Plain-text document sources:
************
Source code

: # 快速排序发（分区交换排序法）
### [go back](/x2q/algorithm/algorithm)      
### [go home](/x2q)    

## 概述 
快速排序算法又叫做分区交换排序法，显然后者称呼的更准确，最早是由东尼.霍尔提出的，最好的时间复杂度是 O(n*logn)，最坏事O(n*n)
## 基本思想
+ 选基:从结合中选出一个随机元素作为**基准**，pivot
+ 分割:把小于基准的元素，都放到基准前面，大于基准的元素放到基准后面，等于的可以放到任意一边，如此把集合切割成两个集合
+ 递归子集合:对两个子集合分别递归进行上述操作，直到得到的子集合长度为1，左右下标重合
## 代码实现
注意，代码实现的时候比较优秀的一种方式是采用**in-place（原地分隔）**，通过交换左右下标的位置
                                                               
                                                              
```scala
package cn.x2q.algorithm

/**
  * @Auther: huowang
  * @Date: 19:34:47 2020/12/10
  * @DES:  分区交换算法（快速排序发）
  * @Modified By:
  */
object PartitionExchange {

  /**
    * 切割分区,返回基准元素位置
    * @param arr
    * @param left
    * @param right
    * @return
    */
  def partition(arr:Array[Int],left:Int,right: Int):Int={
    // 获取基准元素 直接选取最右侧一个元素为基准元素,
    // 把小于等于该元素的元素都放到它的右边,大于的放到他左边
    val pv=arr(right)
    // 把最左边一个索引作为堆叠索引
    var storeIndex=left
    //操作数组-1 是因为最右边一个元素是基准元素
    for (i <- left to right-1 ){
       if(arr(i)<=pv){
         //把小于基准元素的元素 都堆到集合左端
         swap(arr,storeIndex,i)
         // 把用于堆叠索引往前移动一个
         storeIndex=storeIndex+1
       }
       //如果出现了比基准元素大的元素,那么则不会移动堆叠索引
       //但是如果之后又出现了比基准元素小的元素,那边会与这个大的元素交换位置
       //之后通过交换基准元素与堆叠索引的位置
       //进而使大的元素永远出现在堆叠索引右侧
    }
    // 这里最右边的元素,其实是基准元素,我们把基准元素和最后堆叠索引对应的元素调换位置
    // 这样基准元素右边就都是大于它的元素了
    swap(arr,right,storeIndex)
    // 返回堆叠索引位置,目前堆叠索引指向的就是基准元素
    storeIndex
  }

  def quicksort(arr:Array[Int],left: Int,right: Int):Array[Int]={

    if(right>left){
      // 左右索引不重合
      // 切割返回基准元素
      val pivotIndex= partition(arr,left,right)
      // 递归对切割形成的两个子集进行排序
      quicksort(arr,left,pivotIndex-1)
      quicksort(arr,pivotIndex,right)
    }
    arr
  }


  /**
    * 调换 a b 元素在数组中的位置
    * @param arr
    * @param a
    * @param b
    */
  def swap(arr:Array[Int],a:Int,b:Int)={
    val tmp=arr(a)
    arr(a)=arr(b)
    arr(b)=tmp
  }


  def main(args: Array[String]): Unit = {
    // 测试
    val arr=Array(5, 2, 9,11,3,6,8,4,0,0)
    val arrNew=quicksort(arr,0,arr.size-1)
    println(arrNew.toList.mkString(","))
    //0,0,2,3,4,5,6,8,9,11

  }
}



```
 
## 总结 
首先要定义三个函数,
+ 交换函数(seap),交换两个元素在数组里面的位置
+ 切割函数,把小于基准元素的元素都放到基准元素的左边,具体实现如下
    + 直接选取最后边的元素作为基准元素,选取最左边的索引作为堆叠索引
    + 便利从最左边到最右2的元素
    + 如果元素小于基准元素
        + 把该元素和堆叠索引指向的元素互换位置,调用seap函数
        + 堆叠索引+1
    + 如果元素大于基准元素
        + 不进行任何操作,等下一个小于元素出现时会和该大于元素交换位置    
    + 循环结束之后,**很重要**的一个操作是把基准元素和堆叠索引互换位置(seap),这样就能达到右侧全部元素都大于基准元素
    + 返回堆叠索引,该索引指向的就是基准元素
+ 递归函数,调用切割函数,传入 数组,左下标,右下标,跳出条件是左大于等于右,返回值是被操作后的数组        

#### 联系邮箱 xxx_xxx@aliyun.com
************
Activity: If a line of the data above contains "right", copy it out.

Task response:
    * @param right
  def partition(arr:Array[Int],left:Int,right: Int):Int={
    val pv=arr(right)
    for (i <- left to right-1 ){
    swap(arr,right,storeIndex)
  def quicksort(arr:Array[Int],left: Int,right: Int):Array[Int]={
    if(right>left){
      val pivotIndex= partition(arr,left,right)
      quicksort(arr,pivotIndex,right)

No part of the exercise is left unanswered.